The story of giving advice
I’ve written before about the pitfalls of giving advice. There are times, though, in which a situation warrants giving advice. So how do you do it without causing a problem?
In a past life, I was managing a large program. It was challenging, and I had a rather large team reporting to me.
When my team came to me with issues, I thought it was my job to evaluate the problem and make a decision. In other words, it seemed I was in the business of giving advice all day. It was early in my leadership career, and I thought I was doing the right thing.
Unfortunately, my team developed a dependency on me due to my bias to make decisions. The more I made the decisions, the less they would take responsibility for a decision themselves.
After a few months of this approach, the program was not going well. It seemed as if all I did was to address problems all day long. I was so busy running around trying to fix things that I didn’t have time to plan.
Why wouldn’t my team take ownership for problems?
Leaders give advice.
When you give someone advice, it’s important to come at it with the right mindset. If your goal is to evaluate a situation and provide the team with advice, then there’s a good chance they will comply with your advice.
The problem is, the other person is unlikely to take ownership of the outcome. Given the advice came from you, guess who will be assigned the blame when the advice doesn’t offer a magical fix?
The key to giving advice is to do it in a way that the other person takes ownership of their decisions. Let them choose whether or not they will follow your advice. It’s not that difficult, and the good news is you have total control over it happening this way. You only need to use the right mindset yourself.
So, yes leaders do give advice. The question is, would you want people complying and blaming you? Or, would you like for people to take ownership and grow as a result?
Given leaders create the conditions for others to succeed, I think the answer to this is obvious.
The question is how?
Name it and ask permission
To start, I always name the fact I’m about to give advice. It usually goes something like “I have some experience with this which might be helpful.” Keep it simple, and be sure to call it what it is.
Then, I follow naming it with asking permission. In other words, I want to know if the person wants the advice I’m about to give. Again, keep it simple with something like “would you like to hear it?”
If they say “no,” then I do not force my advice on them. I will, however, follow the “no” with a powerful question to keep exploring the issue.
telling them a story
I often talk about one approach to giving advice which is to provide three options, each followed by a powerful Question. Then at the end to say something like “ok forget what I said, what are you going to do?”
I was reading the book “The Story Factor” by Annette Simmons. This book made me realize that story is another equally powerful way to give advice.
For example, I work with corporate leaders charged with delivering projects. If you do any amount of project work, you know how often things will fall off the rails.
I am often asked me for advice on how to deliver bad news upwards in an organization. People often believe the leaders higher in their organization don’t want bad news, and only want to hear how things are going so good.
It’s tempting and seemingly easy to give advice that they really should tell the truth. That if the other person is being responsible, they will tell the truth about what’s happening on their project.
While it’s hard to argue with those statements they do amount to putting the other person into a mindset of obligation.

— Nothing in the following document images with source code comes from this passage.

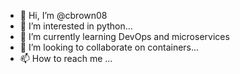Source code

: - 👋 Hi, I’m @cbrown08
- 👀 I’m interested in python...
- 🌱 I’m currently learning DevOps and microservices
- 💞️ I’m looking to collaborate on containers...
- 📫 How to reach me ...

<!---
cbrown08/cbrown08 is a ✨ special ✨ repository because its `README.md` (this file) appears on your GitHub profile.
You can click the Preview link to take a look at your changes.
--->
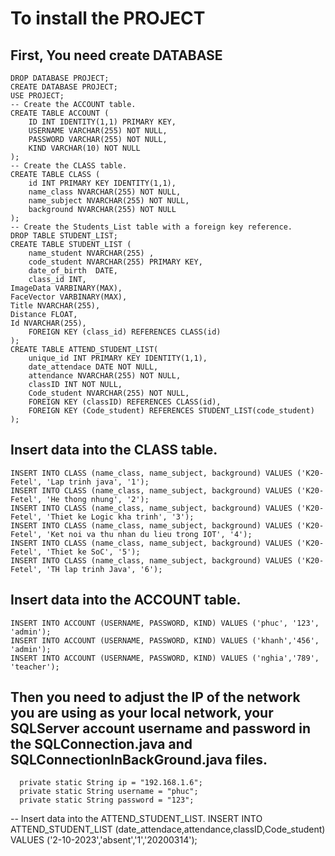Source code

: # To install the PROJECT
First, You need create DATABASE
-----------------------------------------------------------------------
    DROP DATABASE PROJECT;
    CREATE DATABASE PROJECT;
    USE PROJECT;
    -- Create the ACCOUNT table.
    CREATE TABLE ACCOUNT (
        ID INT IDENTITY(1,1) PRIMARY KEY,
        USERNAME VARCHAR(255) NOT NULL,
        PASSWORD VARCHAR(255) NOT NULL,
        KIND VARCHAR(10) NOT NULL
    );
    -- Create the CLASS table.
    CREATE TABLE CLASS (
        id INT PRIMARY KEY IDENTITY(1,1),
        name_class NVARCHAR(255) NOT NULL,
        name_subject NVARCHAR(255) NOT NULL,
        background NVARCHAR(255) NOT NULL
    );
    -- Create the Students_List table with a foreign key reference.
    DROP TABLE STUDENT_LIST;
    CREATE TABLE STUDENT_LIST (
    	name_student NVARCHAR(255) ,
    	code_student NVARCHAR(255) PRIMARY KEY,
    	date_of_birth  DATE,
    	class_id INT,
	ImageData VARBINARY(MAX),
	FaceVector VARBINARY(MAX),
	Title NVARCHAR(255),
	Distance FLOAT,
	Id NVARCHAR(255),
    	FOREIGN KEY (class_id) REFERENCES CLASS(id)
	);
    CREATE TABLE ATTEND_STUDENT_LIST(
        unique_id INT PRIMARY KEY IDENTITY(1,1),
        date_attendace DATE NOT NULL,
        attendance NVARCHAR(255) NOT NULL,
        classID INT NOT NULL,
        Code_student NVARCHAR(255) NOT NULL,
        FOREIGN KEY (classID) REFERENCES CLASS(id),
        FOREIGN KEY (Code_student) REFERENCES STUDENT_LIST(code_student)
    );
 Insert data into the CLASS table.
-----------------------------------------------------------------------
    INSERT INTO CLASS (name_class, name_subject, background) VALUES ('K20-Fetel', 'Lap trinh java', '1');
    INSERT INTO CLASS (name_class, name_subject, background) VALUES ('K20-Fetel', 'He thong nhung', '2');
    INSERT INTO CLASS (name_class, name_subject, background) VALUES ('K20-Fetel', 'Thiet ke Logic kha trinh', '3');
    INSERT INTO CLASS (name_class, name_subject, background) VALUES ('K20-Fetel', 'Ket noi va thu nhan du lieu trong IOT', '4');
    INSERT INTO CLASS (name_class, name_subject, background) VALUES ('K20-Fetel', 'Thiet ke SoC', '5');
    INSERT INTO CLASS (name_class, name_subject, background) VALUES ('K20-Fetel', 'TH lap trinh Java', '6');

 Insert data into the ACCOUNT table.
-----------------------------------------------------------------------
    INSERT INTO ACCOUNT (USERNAME, PASSWORD, KIND) VALUES ('phuc', '123', 'admin');
    INSERT INTO ACCOUNT (USERNAME, PASSWORD, KIND) VALUES ('khanh','456', 'admin');
    INSERT INTO ACCOUNT (USERNAME, PASSWORD, KIND) VALUES ('nghia','789', 'teacher');

Then you need to adjust the IP of the network you are using as your local network, your SQLServer account username and password in the SQLConnection.java and SQLConnectionInBackGround.java files. 
-----------------------------------------------------------------------
      private static String ip = "192.168.1.6";
      private static String username = "phuc";
      private static String password = "123";

-- Insert data into the ATTEND_STUDENT_LIST.
INSERT INTO ATTEND_STUDENT_LIST (date_attendace,attendance,classID,Code_student) VALUES ('2-10-2023','absent','1','20200314');

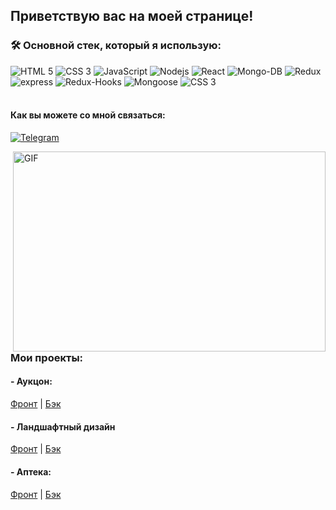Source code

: <h2>
  Приветствую вас на моей странице!
</h2>

<div>

<h3>🛠️ Основной стек, который я использую:</h3>
<div>
<img alt="HTML 5" src="https://img.shields.io/badge/HTML5-E34F26?style=for-the-badge&logo=html5&logoColor=white">
 <img alt="CSS 3" src="https://img.shields.io/badge/CSS3-1572B6?style=for-the-badge&logo=css3&logoColor=white">
 <img alt="JavaScript" src="https://img.shields.io/badge/-JavaScript-yellow?style=for-the-badge&logo=JavaScript&logoColor=white" />
 <img alt="Nodejs" src="https://img.shields.io/badge/-Nodejs-43853d?style=for-the-badge&logo=Node.js&logoColor=white" />
 <img alt="React" src="https://img.shields.io/badge/-React-45b8d8?style=for-the-badge&logo=react&logoColor=white" />
 <img alt="Mongo-DB" src="https://img.shields.io/badge/-Mongo_DB-red?style=for-the-badge&logo=MongoDB&logoColor=black" />
 <img alt="Redux" src="https://img.shields.io/badge/-Redux-430098?style=for-the-badge&logo=redux&logoColor=white" />
 <br>
 <img alt="express" src="https://img.shields.io/badge/express-green?style=for-the-badge&logo=express">
 <img alt="Redux-Hooks" src="https://img.shields.io/badge/-React_Hooks-430098?style=for-the-badge&logo=Redux&logoColor=white" />
 <img alt="Mongoose" src="https://img.shields.io/badge/mongoose-green?style=for-the-badge&logo=mongoose">
 <img alt="CSS 3" src="https://img.shields.io/badge/-Webpack-blue?style=for-the-badge">
 
 </div>
</div>

<br>

<h4>Как вы можете со мной связаться:</h4>

[![Telegram](https://img.shields.io/badge/-Telegram-black?style=for-the-badge&logo=Telegram)](https://t.me/iammovsar)



<img align="right" alt="GIF" src="https://github.com/abhisheknaiidu/abhisheknaiidu/blob/master/code.gif?raw=true" width="500" height="320" />

<h3>Мои проекты:</h3>

<h4>- Аукцон:</h4>
<a href="https://github.com/MovsarTS/final-front.git">Фронт</a> |
<a href="https://github.com/MovsarTS/final-back.git">Бэк</a>

<h4>- Ландшафтный дизайн</h4>
<a href="https://github.com/MovsarTS/project-forest-front.git">Фронт</a> |
<a href="https://github.com/MovsarTS/project-forest-back.git">Бэк</a>

<h4>- Аптека:</h4>
<a href= "https://github.com/MovsarTS/apteka-team-front.git">Фронт</a> |
<a href= "https://github.com/MovsarTS/apteka-team-back.git">Бэк</a>
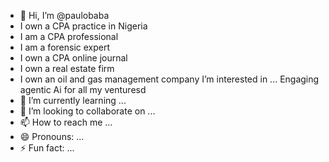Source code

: - 👋 Hi, I’m @paulobaba
- I own a CPA practice in Nigeria
- I am a CPA professional
- I am a forensic expert
- I own a CPA online journal
- I own a real estate firm
- I own an oil and gas management company
I’m interested in ...
Engaging agentic Ai for all my venturesd
- 🌱 I’m currently learning ...
- 💞️ I’m looking to collaborate on ...
- 📫 How to reach me ...
- 😄 Pronouns: ...
- ⚡ Fun fact: ...

<!---
paulobaba/paulobaba is a ✨ special ✨ repository because its `README.md` (this file) appears on your GitHub profile.
You can click the Preview link to take a look at your changes.




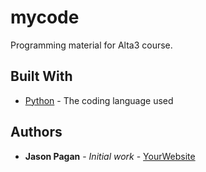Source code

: # mycode

Programming material for Alta3 course.

## Built With

* [Python](https://www.python.org/) - The coding language used

## Authors

* **Jason Pagan** - *Initial work* - [YourWebsite](https://example.com/)

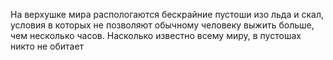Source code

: На верхушке мира распологаются бескрайние пустоши изо льда и скал, условия в которых не позволяют обычному человеку выжить больше, чем несколько часов. Насколько известно всему миру, в пустошах никто не обитает 
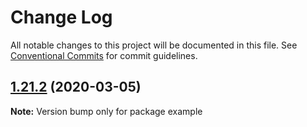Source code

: # Change Log

All notable changes to this project will be documented in this file.
See [Conventional Commits](https://conventionalcommits.org) for commit guidelines.

## [1.21.2](https://github.com/vpicone/gatsby-theme-carbon/compare/v1.21.1...v1.21.2) (2020-03-05)

**Note:** Version bump only for package example
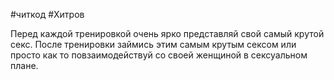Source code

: #читкод #Хитров 

Перед каждой тренировкой очень ярко представляй свой самый крутой секс. После тренировки займись этим самым крутым сексом или просто как то повзаимодействуй со своей женщиной в сексуальном плане. 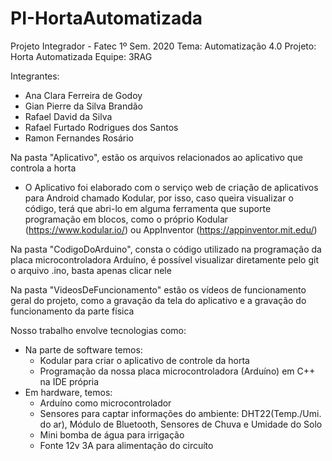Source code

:# PI-HortaAutomatizada
Projeto Integrador - Fatec 1º Sem. 2020
Tema: Automatização 4.0
Projeto: Horta Automatizada
Equipe: 3RAG

Integrantes:
 - Ana Clara Ferreira de Godoy
 - Gian Pierre da Silva Brandão
 - Rafael David da Silva
 - Rafael Furtado Rodrigues dos Santos
 - Ramon Fernandes Rosário


Na pasta "Aplicativo", estão os arquivos relacionados ao aplicativo que controla a horta
  - O Aplicativo foi elaborado com o serviço web de criação de aplicativos para Android chamado Kodular, por isso, caso queira visualizar o código, terá que abri-lo em alguma ferramenta que suporte programação em blocos, como o próprio Kodular (https://www.kodular.io/) ou AppInventor (https://appinventor.mit.edu/)

Na pasta "CodigoDoArduino", consta o código utilizado na programação da placa microcontroladora Arduíno, é possível visualizar diretamente pelo git o arquivo .ino, basta apenas clicar nele

Na pasta "VideosDeFuncionamento" estão os vídeos de funcionamento geral do projeto, como a gravação da tela do aplicativo e a gravação do funcionamento da parte física


Nosso trabalho envolve tecnologias como:
- Na parte de software temos:
    - Kodular para criar o aplicativo de controle da horta
    - Programação da nossa placa microcontroladora (Arduíno) em C++ na IDE própria
- Em hardware, temos:
    - Arduíno como microcontrolador
    - Sensores para captar informações do ambiente: DHT22(Temp./Umi. do ar), Módulo de Bluetooth, Sensores de Chuva e Umidade do Solo
    - Mini bomba de água para irrigação
    - Fonte 12v 3A para alimentação do circuíto
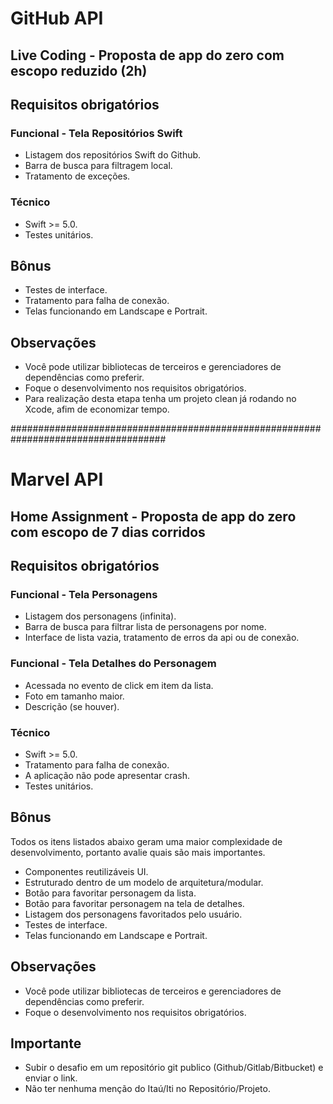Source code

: 
# GitHub API
## Live Coding - Proposta de app do zero com escopo reduzido (2h)

## Requisitos obrigatórios

### Funcional - Tela Repositórios Swift
* Listagem dos repositórios Swift do Github.
* Barra de busca para filtragem local.
* Tratamento de exceções.

### Técnico
* Swift >= 5.0.
* Testes unitários.

## Bônus
* Testes de interface. 
* Tratamento para falha de conexão. 
* Telas funcionando em Landscape e Portrait. 

## Observações
* Você pode utilizar bibliotecas de terceiros e gerenciadores de dependências como preferir. 
* Foque o desenvolvimento nos requisitos obrigatórios.
* Para realização desta etapa tenha um projeto clean já rodando no Xcode, afim de economizar tempo.  

####################################################################################

# Marvel API
## Home Assignment - Proposta de app do zero com escopo de 7 dias corridos

## Requisitos obrigatórios

### Funcional - Tela Personagens
* Listagem dos personagens (infinita). 
* Barra de busca para filtrar lista de personagens por nome. 
* Interface de lista vazia, tratamento de erros da api ou de conexão. 

### Funcional - Tela Detalhes do Personagem
* Acessada no evento de click em item da lista.
* Foto em tamanho maior. 
* Descrição (se houver). 

### Técnico
* Swift >= 5.0.
* Tratamento para falha de conexão. 
* A aplicação não pode apresentar crash. 
* Testes unitários. 

## Bônus 
Todos os itens listados abaixo geram uma maior complexidade de desenvolvimento, portanto avalie quais são mais importantes.
* Componentes reutilizáveis UI. 
* Estruturado dentro de um modelo de arquitetura/modular. 
* Botão para favoritar personagem da lista. 
* Botão para favoritar personagem na tela de detalhes.
* Listagem dos personagens favoritados pelo usuário. 
* Testes de interface. 
* Telas funcionando em Landscape e Portrait. 

## Observações
* Você pode utilizar bibliotecas de terceiros e gerenciadores de dependências como preferir. 
* Foque o desenvolvimento nos requisitos obrigatórios.

## Importante
* Subir o desafio em um repositório git publico (Github/Gitlab/Bitbucket) e enviar o link. 
* Não ter nenhuma menção do Itaú/Iti no Repositório/Projeto. 
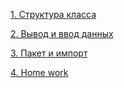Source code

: [1. Структура класса](https://github.com/VaheBard/secondHomeWork/blob/main/structureOfProgramm.md)

[2. Вывод и ввод данных](https://github.com/VaheBard/secondHomeWork/blob/main/consloeRevew.md)

[3. Пакет и импорт](https://github.com/VaheBard/secondHomeWork/blob/main/package%26Import.md)

[4. Home work](https://github.com/VaheBard/secondHomeWork/blob/main/src/Main.java)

I even use a potential shaming tactic to push them there (i.e. “if you’re responsible”).
tell them a story
Why not let them figure it out? Perhaps it’s a story such as this:
There was a team I worked with who failed to be transparent about the actual status of their project. They hid the real problems, believing their management group only wanted to hear good news.
This was done with the best intentions. The team believed they needed to resolve the problems themselves.
Individually, none of the problems the team encountered was insurmountable. However, the accumulation of so many unresolved issues meant, in the end, the project failed to deliver any usable product which took their leaders by surprise.
The real difference in using the story is you are not giving any advice. Sure, you could argue I’m leading with the story. However, the human mind would not make the same type of connection.
I’m not going to share my conclusions about the story as I want you to figure out your own. So, instead of telling you what to conclude, I would even ask you to tell me what the real lesson is.
I believe you might be more likely to draw your right conclusions given you’re going to apply your own filters to them (rather than mine).
Advice in leadership
As a leader, your job is to create the conditions for others to succeed. The best place to start doing this is in your actions.
When faced with giving advice, I start by asking myself what the team needs from me. Does the team need a leader who helps them solve problems themselves, or do they need a leader who is taking charge?
For example, if someone has a heart attack, I am going to be fairly direct in what you need to do. If a production system is down, it is not likely the time to give the team space to figure things out on their own (assuming they don’t already have the expertise).
There are times where it makes sense to give advice and be directive. The real growth & learning opportunity happens after the crisis is behind us.
For most circumstances, though, your team wants you to help them succeed & grow. So, why not give advice in a way that gives them the opportunity to own and grow as a result?
What are you going to do?
The ironic thing is when I post you could argue I’m giving you advice.
Thankfully, you are always at choice.
So, forget everything I’ve said. what are you going to do?